Quality is one of those words that has been used so often and so loosely that it has nearly lost its meaning. Every brand claims it. Few define it. We would like to try.
For us, quality begins long before a garment takes shape. It begins with a fibre.
Hold a length of Cariaggi cashmere between your fingers and you will understand something that no specification sheet can convey. There is a warmth to it that is immediate but not heavy. A softness that does not feel fragile. The fibres are longer, finer, more tightly spun than their lesser equivalents - and this is not a technicality. It is the difference between a knit that pills after a season and one that grows softer with each wash, slowly becoming the piece the child refuses to take off. Our knitwear, crafted in Umbrian workshops from these yarns, carries that distinction in every stitch.
Portuguese cotton tells a different story, but the principle is the same. The cotton we source has a particular density and hand - substantial enough to hold its structure through a hundred machine washes, soft enough to sit against new skin without protest. Run your thumb across it and there is a smoothness, an evenness of weave, that cheaper alternatives simply cannot replicate. It is the kind of fabric that irons itself if hung while still damp.
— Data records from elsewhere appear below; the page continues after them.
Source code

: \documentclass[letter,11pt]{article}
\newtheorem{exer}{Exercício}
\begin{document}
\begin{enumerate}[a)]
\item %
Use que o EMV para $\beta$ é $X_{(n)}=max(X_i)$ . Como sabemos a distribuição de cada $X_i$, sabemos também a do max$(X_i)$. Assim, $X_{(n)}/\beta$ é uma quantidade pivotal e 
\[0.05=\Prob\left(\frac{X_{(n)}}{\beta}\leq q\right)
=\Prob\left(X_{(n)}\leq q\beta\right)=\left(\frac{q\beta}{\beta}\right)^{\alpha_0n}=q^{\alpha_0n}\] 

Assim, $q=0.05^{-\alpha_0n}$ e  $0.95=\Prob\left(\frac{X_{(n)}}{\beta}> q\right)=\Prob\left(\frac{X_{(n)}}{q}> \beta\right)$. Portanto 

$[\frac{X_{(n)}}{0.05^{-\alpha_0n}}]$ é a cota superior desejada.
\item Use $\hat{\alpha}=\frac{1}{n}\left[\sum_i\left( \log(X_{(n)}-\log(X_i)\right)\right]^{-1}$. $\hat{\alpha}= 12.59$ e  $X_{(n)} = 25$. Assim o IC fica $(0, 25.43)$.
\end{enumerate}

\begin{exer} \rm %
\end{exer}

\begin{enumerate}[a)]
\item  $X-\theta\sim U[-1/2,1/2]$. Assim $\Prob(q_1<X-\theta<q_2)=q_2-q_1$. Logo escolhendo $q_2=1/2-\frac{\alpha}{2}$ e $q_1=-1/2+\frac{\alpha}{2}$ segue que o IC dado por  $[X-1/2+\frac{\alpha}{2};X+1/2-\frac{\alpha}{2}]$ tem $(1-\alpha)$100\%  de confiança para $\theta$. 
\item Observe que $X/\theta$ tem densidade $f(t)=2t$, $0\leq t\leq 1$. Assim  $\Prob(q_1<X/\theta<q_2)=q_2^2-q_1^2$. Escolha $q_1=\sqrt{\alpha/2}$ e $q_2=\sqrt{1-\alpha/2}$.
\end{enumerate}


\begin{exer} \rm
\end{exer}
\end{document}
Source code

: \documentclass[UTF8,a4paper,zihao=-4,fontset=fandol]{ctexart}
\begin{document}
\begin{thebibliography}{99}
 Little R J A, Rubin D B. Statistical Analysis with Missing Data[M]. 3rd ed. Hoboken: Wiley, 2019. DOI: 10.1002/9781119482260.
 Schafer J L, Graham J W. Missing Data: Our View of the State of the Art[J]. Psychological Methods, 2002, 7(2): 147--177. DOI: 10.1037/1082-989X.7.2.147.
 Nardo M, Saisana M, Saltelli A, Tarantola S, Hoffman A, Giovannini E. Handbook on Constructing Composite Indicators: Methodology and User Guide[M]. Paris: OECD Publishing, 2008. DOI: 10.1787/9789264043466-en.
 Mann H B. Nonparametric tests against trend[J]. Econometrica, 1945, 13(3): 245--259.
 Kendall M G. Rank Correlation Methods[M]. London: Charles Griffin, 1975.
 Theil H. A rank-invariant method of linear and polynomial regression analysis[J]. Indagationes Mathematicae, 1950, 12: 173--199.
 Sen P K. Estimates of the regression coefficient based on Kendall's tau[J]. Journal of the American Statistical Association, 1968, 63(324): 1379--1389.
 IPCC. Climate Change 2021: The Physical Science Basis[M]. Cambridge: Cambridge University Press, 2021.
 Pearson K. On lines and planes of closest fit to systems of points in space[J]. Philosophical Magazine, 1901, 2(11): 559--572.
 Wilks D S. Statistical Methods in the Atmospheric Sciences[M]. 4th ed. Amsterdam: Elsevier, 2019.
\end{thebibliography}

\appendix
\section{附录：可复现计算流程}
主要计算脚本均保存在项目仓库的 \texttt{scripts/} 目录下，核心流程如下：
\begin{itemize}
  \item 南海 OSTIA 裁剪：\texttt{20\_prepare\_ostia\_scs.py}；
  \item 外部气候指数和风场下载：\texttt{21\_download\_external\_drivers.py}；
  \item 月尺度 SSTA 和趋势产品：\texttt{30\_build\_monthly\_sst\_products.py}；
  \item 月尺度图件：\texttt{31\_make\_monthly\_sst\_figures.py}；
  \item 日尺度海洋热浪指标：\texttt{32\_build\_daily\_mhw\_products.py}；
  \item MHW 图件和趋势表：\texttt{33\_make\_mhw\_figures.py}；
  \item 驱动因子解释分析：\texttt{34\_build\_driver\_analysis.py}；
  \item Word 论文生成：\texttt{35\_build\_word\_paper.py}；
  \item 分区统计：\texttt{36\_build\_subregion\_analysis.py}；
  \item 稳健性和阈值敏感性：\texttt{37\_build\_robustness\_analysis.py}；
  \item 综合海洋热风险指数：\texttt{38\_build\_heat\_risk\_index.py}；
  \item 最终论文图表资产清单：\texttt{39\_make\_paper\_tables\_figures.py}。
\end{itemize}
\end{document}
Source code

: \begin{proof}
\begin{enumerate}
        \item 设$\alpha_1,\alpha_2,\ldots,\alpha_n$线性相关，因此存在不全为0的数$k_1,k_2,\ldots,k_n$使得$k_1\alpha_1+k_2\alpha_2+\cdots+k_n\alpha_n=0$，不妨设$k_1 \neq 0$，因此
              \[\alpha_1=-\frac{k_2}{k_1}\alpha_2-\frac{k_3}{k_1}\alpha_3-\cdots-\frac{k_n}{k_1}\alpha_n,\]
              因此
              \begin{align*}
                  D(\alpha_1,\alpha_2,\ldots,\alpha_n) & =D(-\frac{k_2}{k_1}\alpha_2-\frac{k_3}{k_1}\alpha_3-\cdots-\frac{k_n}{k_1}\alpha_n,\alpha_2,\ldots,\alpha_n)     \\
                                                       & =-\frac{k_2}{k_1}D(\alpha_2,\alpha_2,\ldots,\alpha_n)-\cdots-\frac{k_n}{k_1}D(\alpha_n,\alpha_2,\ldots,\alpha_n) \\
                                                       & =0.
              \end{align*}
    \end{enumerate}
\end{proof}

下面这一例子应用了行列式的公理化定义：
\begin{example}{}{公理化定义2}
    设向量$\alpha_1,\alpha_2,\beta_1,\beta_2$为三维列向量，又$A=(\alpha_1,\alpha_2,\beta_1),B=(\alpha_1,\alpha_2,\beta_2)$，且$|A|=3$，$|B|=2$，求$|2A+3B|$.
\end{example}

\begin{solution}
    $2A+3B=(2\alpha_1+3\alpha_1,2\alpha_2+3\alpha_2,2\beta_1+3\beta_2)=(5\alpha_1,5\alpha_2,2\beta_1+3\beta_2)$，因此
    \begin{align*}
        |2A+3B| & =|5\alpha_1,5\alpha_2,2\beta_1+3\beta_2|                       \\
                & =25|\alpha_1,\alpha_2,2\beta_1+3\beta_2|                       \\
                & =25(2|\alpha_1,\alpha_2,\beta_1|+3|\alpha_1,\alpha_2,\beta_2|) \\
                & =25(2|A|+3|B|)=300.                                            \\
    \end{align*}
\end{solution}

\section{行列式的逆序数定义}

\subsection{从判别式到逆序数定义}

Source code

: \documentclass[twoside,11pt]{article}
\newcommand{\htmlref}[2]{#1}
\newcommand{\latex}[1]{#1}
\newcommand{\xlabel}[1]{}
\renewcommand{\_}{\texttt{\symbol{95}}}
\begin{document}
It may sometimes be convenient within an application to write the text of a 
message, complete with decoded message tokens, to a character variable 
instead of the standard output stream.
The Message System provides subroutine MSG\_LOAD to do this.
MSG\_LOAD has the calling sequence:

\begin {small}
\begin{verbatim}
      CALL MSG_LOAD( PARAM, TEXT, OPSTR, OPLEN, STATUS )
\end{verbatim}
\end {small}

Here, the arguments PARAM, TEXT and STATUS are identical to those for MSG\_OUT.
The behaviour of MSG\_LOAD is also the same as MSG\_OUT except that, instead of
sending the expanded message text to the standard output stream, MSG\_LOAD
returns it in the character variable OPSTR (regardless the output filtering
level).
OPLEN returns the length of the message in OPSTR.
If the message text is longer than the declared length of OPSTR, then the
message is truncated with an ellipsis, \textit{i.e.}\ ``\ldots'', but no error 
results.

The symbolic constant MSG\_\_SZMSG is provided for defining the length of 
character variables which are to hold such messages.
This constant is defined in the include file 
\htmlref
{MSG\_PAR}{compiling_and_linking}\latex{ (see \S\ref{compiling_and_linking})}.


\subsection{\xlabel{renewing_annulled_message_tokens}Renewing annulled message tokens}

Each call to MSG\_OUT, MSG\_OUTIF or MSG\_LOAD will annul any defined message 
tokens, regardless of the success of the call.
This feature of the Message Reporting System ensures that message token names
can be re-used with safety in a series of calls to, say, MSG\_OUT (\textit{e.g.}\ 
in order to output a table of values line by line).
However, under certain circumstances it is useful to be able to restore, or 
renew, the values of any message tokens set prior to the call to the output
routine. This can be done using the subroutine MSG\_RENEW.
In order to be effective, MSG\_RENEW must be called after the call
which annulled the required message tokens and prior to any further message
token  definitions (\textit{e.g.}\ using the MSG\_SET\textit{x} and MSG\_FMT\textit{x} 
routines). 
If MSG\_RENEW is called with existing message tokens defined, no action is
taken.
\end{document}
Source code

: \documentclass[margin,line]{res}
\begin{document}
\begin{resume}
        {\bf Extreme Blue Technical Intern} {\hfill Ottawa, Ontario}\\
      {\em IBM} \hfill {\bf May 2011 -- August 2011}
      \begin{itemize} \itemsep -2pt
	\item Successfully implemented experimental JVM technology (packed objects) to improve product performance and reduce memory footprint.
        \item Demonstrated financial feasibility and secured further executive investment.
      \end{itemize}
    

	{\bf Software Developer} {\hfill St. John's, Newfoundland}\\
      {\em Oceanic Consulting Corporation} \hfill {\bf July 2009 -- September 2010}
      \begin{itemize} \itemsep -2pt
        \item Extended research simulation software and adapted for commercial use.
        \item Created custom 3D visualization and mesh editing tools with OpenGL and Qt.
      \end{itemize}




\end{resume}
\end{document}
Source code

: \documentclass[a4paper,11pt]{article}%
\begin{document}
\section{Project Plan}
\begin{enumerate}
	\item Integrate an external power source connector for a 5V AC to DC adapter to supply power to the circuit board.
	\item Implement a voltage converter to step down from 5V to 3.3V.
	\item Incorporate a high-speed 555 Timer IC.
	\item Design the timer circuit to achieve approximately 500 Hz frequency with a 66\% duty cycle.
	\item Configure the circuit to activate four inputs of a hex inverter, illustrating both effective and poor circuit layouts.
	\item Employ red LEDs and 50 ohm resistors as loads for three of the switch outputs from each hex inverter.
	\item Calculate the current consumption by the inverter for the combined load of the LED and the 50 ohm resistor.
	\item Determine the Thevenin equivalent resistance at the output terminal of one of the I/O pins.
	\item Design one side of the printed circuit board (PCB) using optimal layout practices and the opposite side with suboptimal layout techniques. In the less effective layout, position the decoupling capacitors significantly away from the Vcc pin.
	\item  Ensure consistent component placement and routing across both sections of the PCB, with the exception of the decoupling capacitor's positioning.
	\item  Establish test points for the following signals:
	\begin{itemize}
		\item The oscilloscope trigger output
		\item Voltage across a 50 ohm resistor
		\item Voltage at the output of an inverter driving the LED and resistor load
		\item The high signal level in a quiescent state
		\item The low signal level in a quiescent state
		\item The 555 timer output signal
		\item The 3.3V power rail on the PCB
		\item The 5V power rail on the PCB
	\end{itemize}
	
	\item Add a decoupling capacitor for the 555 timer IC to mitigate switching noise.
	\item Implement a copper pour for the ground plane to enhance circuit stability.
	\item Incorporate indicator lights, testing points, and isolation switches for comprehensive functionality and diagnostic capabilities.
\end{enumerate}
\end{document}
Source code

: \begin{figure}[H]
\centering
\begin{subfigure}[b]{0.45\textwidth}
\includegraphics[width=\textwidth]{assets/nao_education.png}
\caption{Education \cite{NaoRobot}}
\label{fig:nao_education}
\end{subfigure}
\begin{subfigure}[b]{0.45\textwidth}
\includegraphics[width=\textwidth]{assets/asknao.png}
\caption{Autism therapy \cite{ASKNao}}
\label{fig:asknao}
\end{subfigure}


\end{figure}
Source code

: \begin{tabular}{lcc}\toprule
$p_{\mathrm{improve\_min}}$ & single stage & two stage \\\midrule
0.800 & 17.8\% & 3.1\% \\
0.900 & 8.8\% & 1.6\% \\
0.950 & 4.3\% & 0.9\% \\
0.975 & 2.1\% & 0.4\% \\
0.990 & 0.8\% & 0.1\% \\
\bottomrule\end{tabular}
That holds its colour wash after wash. That feels, quietly and consistently, like it was made to last.
Then there is construction. A seam can be sewn in any number of ways, but only a few will survive the particular demands of a child’s garment - the pulling, the stretching, the daily drama of getting dressed at speed. Our makers in Portugal understand this intuitively. They know where to reinforce, where to allow give, where to place a seam so that it lies flat against the body rather than bunching or irritating. These are decisions invisible to the eye but immediately apparent to the child wearing the garment, which is to say they are the decisions that matter most.
We think about buttons differently, too. A button on a child’s coat is not decorative. It is functional, structural, and - inevitably - it will be pulled. Ours are anchored to withstand that reality. The same care extends to every closure, every elastic, every adjustable waist. If it will be touched, tugged, or tested, it has been engineered for that life.
Quality also lives in what you choose not to do. We do not chase trends that demand cheap shortcuts. We do not over-embellish where simplicity serves better. We do not compromise on a fabric because a lesser one would save a margin. These are quiet decisions, unglamorous ones, but they accumulate. They are the reason a Maison Leopolda piece feels the way it does when you take it from the box - and still feels that way six months later.
There is a phrase in Italian craft: “fatto a regola d’arte” - made according to the rule of art. It means not merely well-made, but made the way it ought to be made, with nothing omitted and nothing unnecessary. That is our definition of quality. Not a word on a label. A standard in every thread.